• **What you should do**: Search the entries for lines that contain the word "charts", and report each one found.

• **Material for this exercise**:
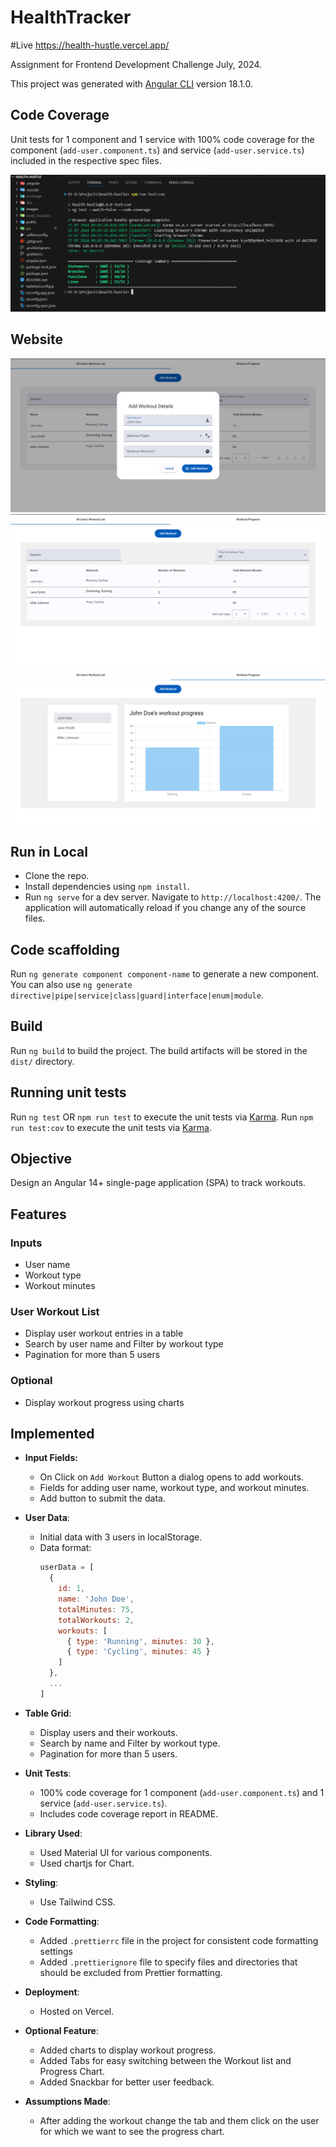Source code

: # HealthTracker

#Live
https://health-hustle.vercel.app/

Assignment for Frontend Development Challenge July, 2024.

This project was generated with [Angular CLI](https://github.com/angular/angular-cli) version 18.1.0.

## Code Coverage

Unit tests for 1 component and 1 service with 100% code coverage for the component (`add-user.component.ts`) and service (`add-user.service.ts`) included in the respective spec files.

![alt text](images/coverage.png)

## Website

![alt text](images/image.png)
![alt text](images/image-1.png)
![alt text](images/image-2.png)

## Run in Local

- Clone the repo.
- Install dependencies using `npm install`.
- Run `ng serve` for a dev server. Navigate to `http://localhost:4200/`. The application will automatically reload if you change any of the source files.

## Code scaffolding

Run `ng generate component component-name` to generate a new component. You can also use `ng generate directive|pipe|service|class|guard|interface|enum|module`.

## Build

Run `ng build` to build the project. The build artifacts will be stored in the `dist/` directory.

## Running unit tests

Run `ng test` OR `npm run test` to execute the unit tests via [Karma](https://karma-runner.github.io).
Run `npm run test:cov` to execute the unit tests via [Karma](https://karma-runner.github.io).

## Objective

Design an Angular 14+ single-page application (SPA) to track workouts.

## Features

### Inputs

- User name
- Workout type
- Workout minutes

### User Workout List

- Display user workout entries in a table
- Search by user name and Filter by workout type
- Pagination for more than 5 users

### Optional

- Display workout progress using charts

## Implemented

- **Input Fields:**
  - On Click on `Add Workout` Button a dialog opens to add workouts.
  - Fields for adding user name, workout type, and workout minutes.
  - Add button to submit the data.
- **User Data**:
  - Initial data with 3 users in localStorage.
  - Data format:
    ```js
    userData = [
      {
        id: 1,
        name: 'John Doe',
        totalMinutes: 75,
        totalWorkouts: 2,
        workouts: [
          { type: 'Running', minutes: 30 },
          { type: 'Cycling', minutes: 45 }
        ]
      },
      ...
    ]
    ```
- **Table Grid**:
  - Display users and their workouts.
  - Search by name and Filter by workout type.
  - Pagination for more than 5 users.
- **Unit Tests**:
  - 100% code coverage for 1 component (`add-user.component.ts`) and 1 service (`add-user.service.ts`).
  - Includes code coverage report in README.
- **Library Used**:

  - Used Material UI for various components.
  - Used chartjs for Chart.

- **Styling**:
  - Use Tailwind CSS.
 
- **Code Formatting**:
  - Added `.prettierrc` file in the project for consistent code formatting settings
  - Added `.prettierignore` file to specify files and directories that should be excluded from Prettier formatting.

- **Deployment**:

  - Hosted on Vercel.

- **Optional Feature**:

  - Added charts to display workout progress.
  - Added Tabs for easy switching between the Workout list and Progress Chart.
  - Added Snackbar for better user feedback.

- **Assumptions Made**:
  - After adding the workout change the tab and them click on the user for which we want to see the progress chart.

• **Solution below**:
- Display workout progress using charts
  - Added charts to display workout progress.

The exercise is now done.